Description of the task
Every line of the entries below that carries the string "eastern" should be copied.

:: Stored data

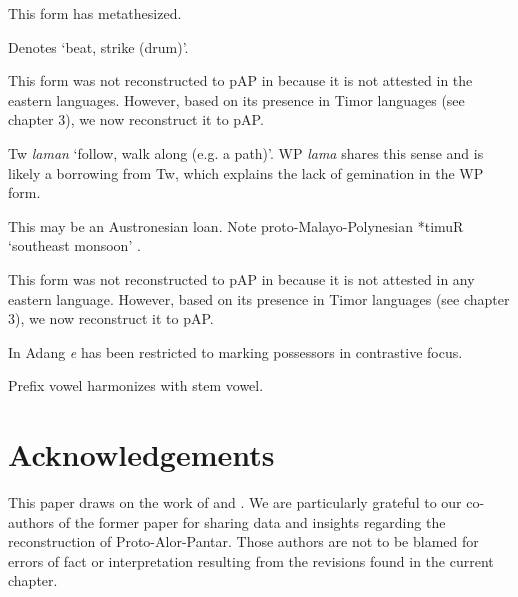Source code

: {\tablenotetext}{This form has metathesized. }

{\tablenotetext}{Denotes `beat, strike (drum)'.}

{\tablenotetext}{This form was not reconstructed to pAP in \citet{HoltonEtAl2012} because it is not attested in the eastern languages. However, based on its presence in Timor languages (see chapter 3), we now reconstruct it to pAP.}

{\tablenotetext}{Tw\textit{ laman }`follow, walk along (e.g. a path)'. WP \textit{lama }shares this sense and is likely a borrowing from Tw, which explains the lack of gemination in the WP form. }

{\tablenotetext}{This may be an Austronesian loan. Note proto-Malayo-Polynesian *timuR `southeast monsoon'  \citep{BlustEtAl2010}.}

{\tablenotetext}{This form was not reconstructed to pAP in \citet{HoltonEtAl2012} because it is not attested in any eastern language. However, based on its presence in Timor languages (see chapter 3), we now reconstruct it to pAP. }

{\tablenotetext}{In Adang \textit{{\textglotstop}}\textit{e} has been restricted to marking possessors in contrastive focus.}

{\tablenotetext}{Prefix vowel harmonizes with stem vowel.}


\section*{Acknowledgements}

This paper draws on the work of \citet{HoltonEtAl2012} and \citet{RobinsonEtAl2012internal}. We are particularly grateful to our co-authors of the former paper for sharing data and insights regarding the reconstruction of Proto-Alor-Pantar. Those authors are not to be blamed for errors of fact or interpretation resulting from the revisions found in the current chapter.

::::

Written solution
{\tablenotetext}{This form was not reconstructed to pAP in \citet{HoltonEtAl2012} because it is not attested in the eastern languages. However, based on its presence in Timor languages (see chapter 3), we now reconstruct it to pAP.}
{\tablenotetext}{This form was not reconstructed to pAP in \citet{HoltonEtAl2012} because it is not attested in any eastern language. However, based on its presence in Timor languages (see chapter 3), we now reconstruct it to pAP. }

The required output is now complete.